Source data
------------------------------------

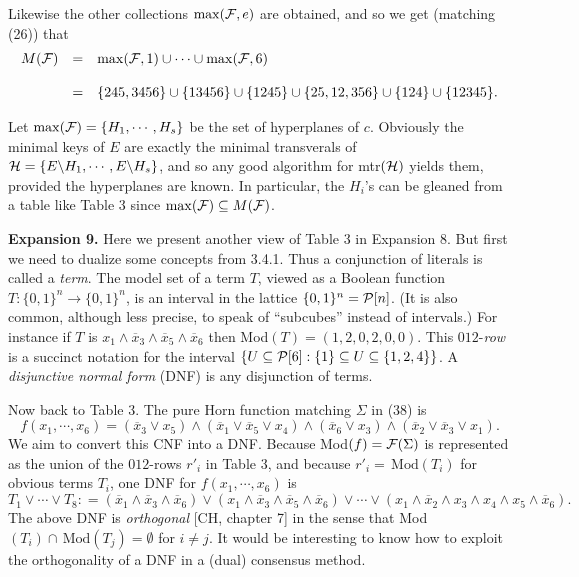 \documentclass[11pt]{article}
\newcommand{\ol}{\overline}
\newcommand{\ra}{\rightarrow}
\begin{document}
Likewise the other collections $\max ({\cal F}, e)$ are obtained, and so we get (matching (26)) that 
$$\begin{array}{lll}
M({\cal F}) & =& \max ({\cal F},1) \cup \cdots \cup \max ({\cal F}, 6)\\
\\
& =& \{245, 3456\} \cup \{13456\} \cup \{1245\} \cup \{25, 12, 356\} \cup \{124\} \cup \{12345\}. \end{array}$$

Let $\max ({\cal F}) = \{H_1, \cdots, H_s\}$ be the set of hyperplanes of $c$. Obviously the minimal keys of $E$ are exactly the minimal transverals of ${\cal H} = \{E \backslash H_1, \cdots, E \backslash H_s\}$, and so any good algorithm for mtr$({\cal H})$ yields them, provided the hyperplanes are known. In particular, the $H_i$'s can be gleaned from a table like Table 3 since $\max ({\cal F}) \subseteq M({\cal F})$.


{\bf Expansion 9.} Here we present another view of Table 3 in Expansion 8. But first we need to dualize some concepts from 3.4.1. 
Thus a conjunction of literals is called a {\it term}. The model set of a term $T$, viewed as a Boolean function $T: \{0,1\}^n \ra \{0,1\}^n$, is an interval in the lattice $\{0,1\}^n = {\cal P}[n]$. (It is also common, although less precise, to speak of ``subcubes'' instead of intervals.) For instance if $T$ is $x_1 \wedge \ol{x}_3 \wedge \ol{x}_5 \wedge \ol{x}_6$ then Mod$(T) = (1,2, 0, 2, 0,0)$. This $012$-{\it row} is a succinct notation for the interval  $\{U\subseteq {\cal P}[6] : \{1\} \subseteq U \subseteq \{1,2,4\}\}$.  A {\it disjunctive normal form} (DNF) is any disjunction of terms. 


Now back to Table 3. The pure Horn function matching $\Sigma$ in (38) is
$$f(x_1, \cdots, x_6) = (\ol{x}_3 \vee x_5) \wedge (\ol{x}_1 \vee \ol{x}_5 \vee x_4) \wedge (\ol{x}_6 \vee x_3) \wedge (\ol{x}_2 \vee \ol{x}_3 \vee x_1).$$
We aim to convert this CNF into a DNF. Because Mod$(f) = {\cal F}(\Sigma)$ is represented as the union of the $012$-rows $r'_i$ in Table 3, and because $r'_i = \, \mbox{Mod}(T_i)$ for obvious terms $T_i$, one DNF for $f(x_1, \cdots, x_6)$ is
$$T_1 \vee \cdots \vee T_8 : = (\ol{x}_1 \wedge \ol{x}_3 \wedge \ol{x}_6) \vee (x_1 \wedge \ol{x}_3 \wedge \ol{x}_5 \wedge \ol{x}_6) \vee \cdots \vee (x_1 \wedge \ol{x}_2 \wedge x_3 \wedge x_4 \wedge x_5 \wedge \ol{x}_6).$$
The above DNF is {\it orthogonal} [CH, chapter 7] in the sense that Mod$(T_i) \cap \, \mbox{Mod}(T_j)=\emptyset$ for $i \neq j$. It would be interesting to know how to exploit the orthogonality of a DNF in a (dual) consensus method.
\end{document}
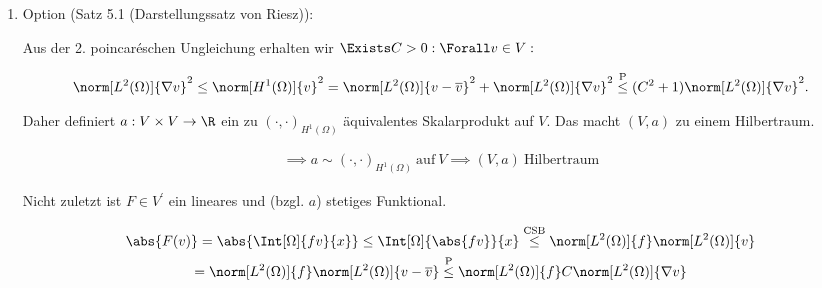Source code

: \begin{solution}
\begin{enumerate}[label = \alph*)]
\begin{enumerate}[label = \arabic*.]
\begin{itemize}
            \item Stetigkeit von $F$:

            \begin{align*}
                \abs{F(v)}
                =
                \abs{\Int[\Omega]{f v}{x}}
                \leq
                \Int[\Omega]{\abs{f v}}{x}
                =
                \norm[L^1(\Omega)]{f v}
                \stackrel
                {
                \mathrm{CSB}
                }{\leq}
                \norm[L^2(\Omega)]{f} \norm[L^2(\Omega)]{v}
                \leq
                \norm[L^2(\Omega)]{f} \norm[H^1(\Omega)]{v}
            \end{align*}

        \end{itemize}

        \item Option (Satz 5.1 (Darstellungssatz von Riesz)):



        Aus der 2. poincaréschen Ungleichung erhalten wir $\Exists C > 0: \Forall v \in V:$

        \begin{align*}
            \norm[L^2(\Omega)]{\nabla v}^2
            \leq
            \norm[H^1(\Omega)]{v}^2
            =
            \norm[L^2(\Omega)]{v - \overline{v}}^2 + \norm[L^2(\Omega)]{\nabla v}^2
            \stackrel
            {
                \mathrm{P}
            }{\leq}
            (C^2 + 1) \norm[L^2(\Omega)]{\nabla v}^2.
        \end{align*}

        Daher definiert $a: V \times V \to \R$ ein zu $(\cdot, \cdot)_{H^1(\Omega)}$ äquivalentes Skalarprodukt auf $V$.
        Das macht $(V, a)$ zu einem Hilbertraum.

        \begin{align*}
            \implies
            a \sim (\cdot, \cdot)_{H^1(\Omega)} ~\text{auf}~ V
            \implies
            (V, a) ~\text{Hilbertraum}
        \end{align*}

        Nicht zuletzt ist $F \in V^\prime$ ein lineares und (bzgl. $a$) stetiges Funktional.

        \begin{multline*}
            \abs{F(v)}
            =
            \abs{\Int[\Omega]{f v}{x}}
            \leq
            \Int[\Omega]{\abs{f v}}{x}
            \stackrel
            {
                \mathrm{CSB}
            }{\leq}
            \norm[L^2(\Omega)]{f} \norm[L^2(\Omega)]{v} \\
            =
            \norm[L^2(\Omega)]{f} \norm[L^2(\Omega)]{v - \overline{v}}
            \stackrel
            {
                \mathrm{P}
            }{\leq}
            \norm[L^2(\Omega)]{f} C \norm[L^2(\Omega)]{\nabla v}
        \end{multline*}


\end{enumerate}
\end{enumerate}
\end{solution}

------------------------------------

The lines above should be transcribed exactly, with every image removed.

* [RESPONSE FOR THIS EXERCISE]
 \documentclass[11pt]{article}
\newcommand{\ol}{\overline}
\newcommand{\ra}{\rightarrow}
\begin{document}
Likewise the other collections $\max ({\cal F}, e)$ are obtained, and so we get (matching (26)) that 
$$\begin{array}{lll}
M({\cal F}) & =& \max ({\cal F},1) \cup \cdots \cup \max ({\cal F}, 6)\\
\\
& =& \{245, 3456\} \cup \{13456\} \cup \{1245\} \cup \{25, 12, 356\} \cup \{124\} \cup \{12345\}. \end{array}$$

Let $\max ({\cal F}) = \{H_1, \cdots, H_s\}$ be the set of hyperplanes of $c$. Obviously the minimal keys of $E$ are exactly the minimal transverals of ${\cal H} = \{E \backslash H_1, \cdots, E \backslash H_s\}$, and so any good algorithm for mtr$({\cal H})$ yields them, provided the hyperplanes are known. In particular, the $H_i$'s can be gleaned from a table like Table 3 since $\max ({\cal F}) \subseteq M({\cal F})$.


{\bf Expansion 9.} Here we present another view of Table 3 in Expansion 8. But first we need to dualize some concepts from 3.4.1. 
Thus a conjunction of literals is called a {\it term}. The model set of a term $T$, viewed as a Boolean function $T: \{0,1\}^n \ra \{0,1\}^n$, is an interval in the lattice $\{0,1\}^n = {\cal P}[n]$. (It is also common, although less precise, to speak of ``subcubes'' instead of intervals.) For instance if $T$ is $x_1 \wedge \ol{x}_3 \wedge \ol{x}_5 \wedge \ol{x}_6$ then Mod$(T) = (1,2, 0, 2, 0,0)$. This $012$-{\it row} is a succinct notation for the interval  $\{U\subseteq {\cal P}[6] : \{1\} \subseteq U \subseteq \{1,2,4\}\}$.  A {\it disjunctive normal form} (DNF) is any disjunction of terms. 


Now back to Table 3. The pure Horn function matching $\Sigma$ in (38) is
$$f(x_1, \cdots, x_6) = (\ol{x}_3 \vee x_5) \wedge (\ol{x}_1 \vee \ol{x}_5 \vee x_4) \wedge (\ol{x}_6 \vee x_3) \wedge (\ol{x}_2 \vee \ol{x}_3 \vee x_1).$$
We aim to convert this CNF into a DNF. Because Mod$(f) = {\cal F}(\Sigma)$ is represented as the union of the $012$-rows $r'_i$ in Table 3, and because $r'_i = \, \mbox{Mod}(T_i)$ for obvious terms $T_i$, one DNF for $f(x_1, \cdots, x_6)$ is
$$T_1 \vee \cdots \vee T_8 : = (\ol{x}_1 \wedge \ol{x}_3 \wedge \ol{x}_6) \vee (x_1 \wedge \ol{x}_3 \wedge \ol{x}_5 \wedge \ol{x}_6) \vee \cdots \vee (x_1 \wedge \ol{x}_2 \wedge x_3 \wedge x_4 \wedge x_5 \wedge \ol{x}_6).$$
The above DNF is {\it orthogonal} [CH, chapter 7] in the sense that Mod$(T_i) \cap \, \mbox{Mod}(T_j)=\emptyset$ for $i \neq j$. It would be interesting to know how to exploit the orthogonality of a DNF in a (dual) consensus method.
\end{document}
Source code

: \begin{solution}
\begin{enumerate}[label = \alph*)]
\begin{enumerate}[label = \arabic*.]
\begin{itemize}
            \item Stetigkeit von $F$:

            \begin{align*}
                \abs{F(v)}
                =
                \abs{\Int[\Omega]{f v}{x}}
                \leq
                \Int[\Omega]{\abs{f v}}{x}
                =
                \norm[L^1(\Omega)]{f v}
                \stackrel
                {
                \mathrm{CSB}
                }{\leq}
                \norm[L^2(\Omega)]{f} \norm[L^2(\Omega)]{v}
                \leq
                \norm[L^2(\Omega)]{f} \norm[H^1(\Omega)]{v}
            \end{align*}

        \end{itemize}

        \item Option (Satz 5.1 (Darstellungssatz von Riesz)):



        Aus der 2. poincaréschen Ungleichung erhalten wir $\Exists C > 0: \Forall v \in V:$

        \begin{align*}
            \norm[L^2(\Omega)]{\nabla v}^2
            \leq
            \norm[H^1(\Omega)]{v}^2
            =
            \norm[L^2(\Omega)]{v - \overline{v}}^2 + \norm[L^2(\Omega)]{\nabla v}^2
            \stackrel
            {
                \mathrm{P}
            }{\leq}
            (C^2 + 1) \norm[L^2(\Omega)]{\nabla v}^2.
        \end{align*}

        Daher definiert $a: V \times V \to \R$ ein zu $(\cdot, \cdot)_{H^1(\Omega)}$ äquivalentes Skalarprodukt auf $V$.
        Das macht $(V, a)$ zu einem Hilbertraum.

        \begin{align*}
            \implies
            a \sim (\cdot, \cdot)_{H^1(\Omega)} ~\text{auf}~ V
            \implies
            (V, a) ~\text{Hilbertraum}
        \end{align*}

        Nicht zuletzt ist $F \in V^\prime$ ein lineares und (bzgl. $a$) stetiges Funktional.

        \begin{multline*}
            \abs{F(v)}
            =
            \abs{\Int[\Omega]{f v}{x}}
            \leq
            \Int[\Omega]{\abs{f v}}{x}
            \stackrel
            {
                \mathrm{CSB}
            }{\leq}
            \norm[L^2(\Omega)]{f} \norm[L^2(\Omega)]{v} \\
            =
            \norm[L^2(\Omega)]{f} \norm[L^2(\Omega)]{v - \overline{v}}
            \stackrel
            {
                \mathrm{P}
            }{\leq}
            \norm[L^2(\Omega)]{f} C \norm[L^2(\Omega)]{\nabla v}
        \end{multline*}


\end{enumerate}
\end{enumerate}
\end{solution}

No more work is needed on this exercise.